_What you will do_: Transcribe the records in full; omit images.
*** Opening of Records provided ***
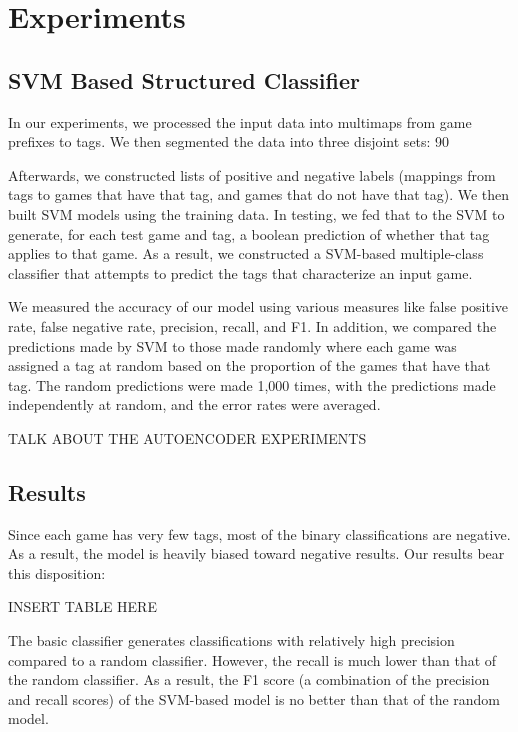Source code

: \documentclass[11pt]{article}
\begin{document}
\section{Experiments}
\subsection{SVM Based Structured Classifier}


In our experiments, we processed the input data into multimaps from game prefixes to tags. We then segmented the data into three disjoint sets: 90%

Afterwards, we constructed lists of positive and negative labels (mappings from tags to games that have that tag, and games that do not have that tag). We then built SVM models using the training data. In testing, we fed that to the SVM to generate, for each test game and tag, a boolean prediction of whether that tag applies to that game. As a result, we constructed a SVM-based multiple-class classifier that attempts to predict the tags that characterize an input game.

We measured the accuracy of our model using various measures like false positive rate, false negative rate, precision, recall, and F1. In addition, we compared the predictions made by SVM to those made randomly where each game was assigned a tag at random based on the proportion of the games that have that tag. The random predictions were made 1,000 times, with the predictions made independently at random, and the error rates were averaged.

TALK ABOUT THE AUTOENCODER EXPERIMENTS

\subsection{Results}
Since each game has very few tags, most of the binary classifications are negative. As a result, the model is heavily biased toward negative results. Our results bear this disposition:

INSERT TABLE HERE

The basic classifier generates classifications with relatively high precision compared to a random classifier. However, the recall is much lower than that of the random classifier. As a result, the F1 score (a combination of the precision and recall scores) of the SVM-based model is no better than that of the random model.
\end{document}
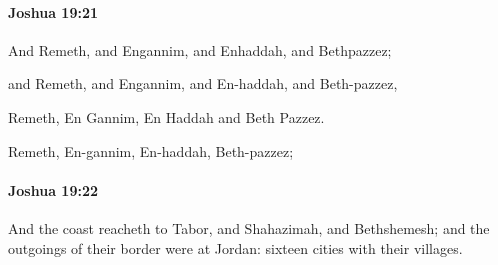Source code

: 		\paragraph{Joshua 19:21} %
			\label{JOSHUA-19-21}

			And Remeth, and Engannim, and Enhaddah, and Bethpazzez;

			\begin{versebox}
					\item[BHS] 
					\item[ASV] and Remeth, and Engannim, and En-haddah, and Beth-pazzez,
					\item[NIV] Remeth, En Gannim, En Haddah and Beth Pazzez.
					\item[NRSV] Remeth, En-gannim, En-haddah, Beth-pazzez;
			\end{versebox}

		\paragraph{Joshua 19:22} %
			\label{JOSHUA-19-22}

			And the coast reacheth to Tabor, and Shahazimah, and Bethshemesh; and the outgoings of their border were at Jordan: sixteen cities with their villages.

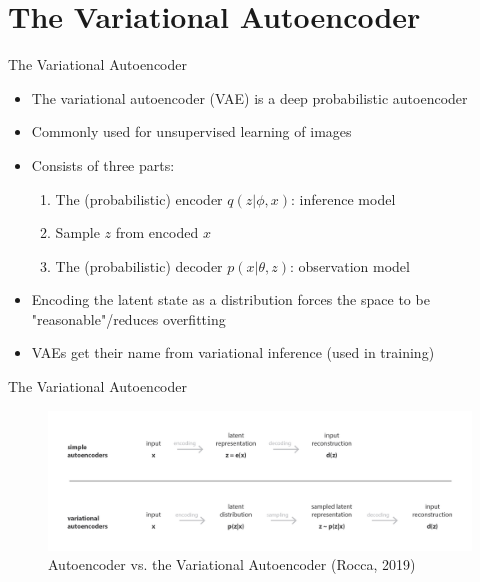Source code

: \documentclass[10pt]{beamer}
\begin{document}
\section{The Variational Autoencoder}
\frame{\sectionpage}

\begin{frame}{The Variational Autoencoder}
\begin{itemize}
\item The variational autoencoder (VAE) is a {\color{uured} deep probabilistic autoencoder}
\item Commonly used for unsupervised learning of {\color{uured} images}\pause
\item Consists of {\color{uured} three parts}:
\begin{enumerate}
\item The (probabilistic) encoder $q(z|\phi, x)$: inference model
\item Sample $z$ from encoded $x$
\item The (probabilistic) decoder $p(x|\theta, z)$: observation model
\end{enumerate}
\pause
\item Encoding the {\color{uured} latent state as a distribution} forces the space to be "reasonable"/reduces overfitting
\pause
\item VAEs get their name from {\color{uured} variational inference} (used in training)
\end{itemize}

\end{frame}


\begin{frame}{The Variational Autoencoder}

\begin{figure}[h]
\centering
\includegraphics[width=1\textwidth]{fig/Rocca_AE_vs_VAE.png}
\caption{Autoencoder vs. the Variational Autoencoder (Rocca, 2019)}
\end{figure}

\end{frame}
\end{document}
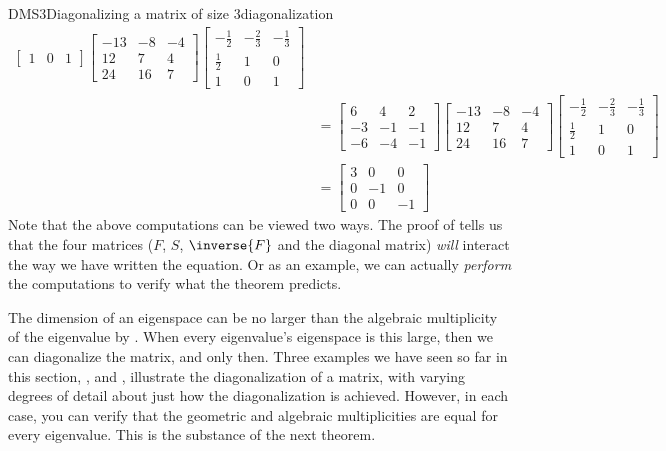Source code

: \begin{example}{DMS3}{Diagonalizing a matrix of size 3}{diagonalization}
\begin{align*}
{\begin{bmatrix}
1 & 0 & 1
\end{bmatrix}
}
\begin{bmatrix}
-13 & -8 & -4\\
12 & 7 & 4\\
24 & 16 & 7
\end{bmatrix}
\begin{bmatrix}
-\frac{1}{2} & -\frac{2}{3} & -\frac{1}{3}\\
\frac{1}{2} & 1 & 0\\
1 & 0 & 1
\end{bmatrix}\\
&=
\begin{bmatrix}
6 & 4 & 2\\
-3 & -1 & -1\\
-6 & -4 & -1
\end{bmatrix}
\begin{bmatrix}
-13 & -8 & -4\\
12 & 7 & 4\\
24 & 16 & 7
\end{bmatrix}
\begin{bmatrix}
-\frac{1}{2} & -\frac{2}{3} & -\frac{1}{3}\\
\frac{1}{2} & 1 & 0\\
1 & 0 & 1
\end{bmatrix}\\
&=
\begin{bmatrix}
3 & 0 & 0\\
0 & -1 & 0\\
0 & 0 & -1
\end{bmatrix}
%
\end{align*}
%
Note that the above computations can be viewed two ways.  The proof of  tells us that the four matrices ($F$, $S$, $\inverse{F}$ and the diagonal matrix) {\em will} interact the way we have written the equation.  Or as an example, we can actually {\em perform} the computations to verify what the theorem predicts.
\end{example}
%
The dimension of an eigenspace can be no larger than the algebraic multiplicity of the eigenvalue by .  When every eigenvalue's eigenspace is this large, then we can diagonalize the matrix, and only then.   Three examples we have seen so far in this section,  ,   and ,  illustrate the diagonalization of a matrix, with varying degrees of detail about just how the diagonalization is achieved.  However, in each case, you can verify that the geometric and algebraic multiplicities are equal for every eigenvalue.  This is the substance of the next theorem.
*** Close of Records provided ***
_Result of the task_:
Source code

: \documentclass[11pt]{article}
\begin{document}
\section{Experiments}
\subsection{SVM Based Structured Classifier}


In our experiments, we processed the input data into multimaps from game prefixes to tags. We then segmented the data into three disjoint sets: 90%

Afterwards, we constructed lists of positive and negative labels (mappings from tags to games that have that tag, and games that do not have that tag). We then built SVM models using the training data. In testing, we fed that to the SVM to generate, for each test game and tag, a boolean prediction of whether that tag applies to that game. As a result, we constructed a SVM-based multiple-class classifier that attempts to predict the tags that characterize an input game.

We measured the accuracy of our model using various measures like false positive rate, false negative rate, precision, recall, and F1. In addition, we compared the predictions made by SVM to those made randomly where each game was assigned a tag at random based on the proportion of the games that have that tag. The random predictions were made 1,000 times, with the predictions made independently at random, and the error rates were averaged.

TALK ABOUT THE AUTOENCODER EXPERIMENTS

\subsection{Results}
Since each game has very few tags, most of the binary classifications are negative. As a result, the model is heavily biased toward negative results. Our results bear this disposition:

INSERT TABLE HERE

The basic classifier generates classifications with relatively high precision compared to a random classifier. However, the recall is much lower than that of the random classifier. As a result, the F1 score (a combination of the precision and recall scores) of the SVM-based model is no better than that of the random model.
\end{document}
Source code

: 		\paragraph{Joshua 19:21} %
			\label{JOSHUA-19-21}

			And Remeth, and Engannim, and Enhaddah, and Bethpazzez;

			\begin{versebox}
					\item[BHS] 
					\item[ASV] and Remeth, and Engannim, and En-haddah, and Beth-pazzez,
					\item[NIV] Remeth, En Gannim, En Haddah and Beth Pazzez.
					\item[NRSV] Remeth, En-gannim, En-haddah, Beth-pazzez;
			\end{versebox}

		\paragraph{Joshua 19:22} %
			\label{JOSHUA-19-22}

			And the coast reacheth to Tabor, and Shahazimah, and Bethshemesh; and the outgoings of their border were at Jordan: sixteen cities with their villages.

Source code

: \documentclass[10pt]{beamer}
\begin{document}
\section{The Variational Autoencoder}
\frame{\sectionpage}

\begin{frame}{The Variational Autoencoder}
\begin{itemize}
\item The variational autoencoder (VAE) is a {\color{uured} deep probabilistic autoencoder}
\item Commonly used for unsupervised learning of {\color{uured} images}\pause
\item Consists of {\color{uured} three parts}:
\begin{enumerate}
\item The (probabilistic) encoder $q(z|\phi, x)$: inference model
\item Sample $z$ from encoded $x$
\item The (probabilistic) decoder $p(x|\theta, z)$: observation model
\end{enumerate}
\pause
\item Encoding the {\color{uured} latent state as a distribution} forces the space to be "reasonable"/reduces overfitting
\pause
\item VAEs get their name from {\color{uured} variational inference} (used in training)
\end{itemize}

\end{frame}


\begin{frame}{The Variational Autoencoder}

\begin{figure}[h]
\centering
\includegraphics[width=1\textwidth]{fig/Rocca_AE_vs_VAE.png}
\caption{Autoencoder vs. the Variational Autoencoder (Rocca, 2019)}
\end{figure}

\end{frame}
\end{document}
Source code

: \begin{example}{DMS3}{Diagonalizing a matrix of size 3}{diagonalization}
\begin{align*}
{\begin{bmatrix}
1 & 0 & 1
\end{bmatrix}
}
\begin{bmatrix}
-13 & -8 & -4\\
12 & 7 & 4\\
24 & 16 & 7
\end{bmatrix}
\begin{bmatrix}
-\frac{1}{2} & -\frac{2}{3} & -\frac{1}{3}\\
\frac{1}{2} & 1 & 0\\
1 & 0 & 1
\end{bmatrix}\\
&=
\begin{bmatrix}
6 & 4 & 2\\
-3 & -1 & -1\\
-6 & -4 & -1
\end{bmatrix}
\begin{bmatrix}
-13 & -8 & -4\\
12 & 7 & 4\\
24 & 16 & 7
\end{bmatrix}
\begin{bmatrix}
-\frac{1}{2} & -\frac{2}{3} & -\frac{1}{3}\\
\frac{1}{2} & 1 & 0\\
1 & 0 & 1
\end{bmatrix}\\
&=
\begin{bmatrix}
3 & 0 & 0\\
0 & -1 & 0\\
0 & 0 & -1
\end{bmatrix}
%
\end{align*}
%
Note that the above computations can be viewed two ways.  The proof of  tells us that the four matrices ($F$, $S$, $\inverse{F}$ and the diagonal matrix) {\em will} interact the way we have written the equation.  Or as an example, we can actually {\em perform} the computations to verify what the theorem predicts.
\end{example}
%
The dimension of an eigenspace can be no larger than the algebraic multiplicity of the eigenvalue by .  When every eigenvalue's eigenspace is this large, then we can diagonalize the matrix, and only then.   Three examples we have seen so far in this section,  ,   and ,  illustrate the diagonalization of a matrix, with varying degrees of detail about just how the diagonalization is achieved.  However, in each case, you can verify that the geometric and algebraic multiplicities are equal for every eigenvalue.  This is the substance of the next theorem.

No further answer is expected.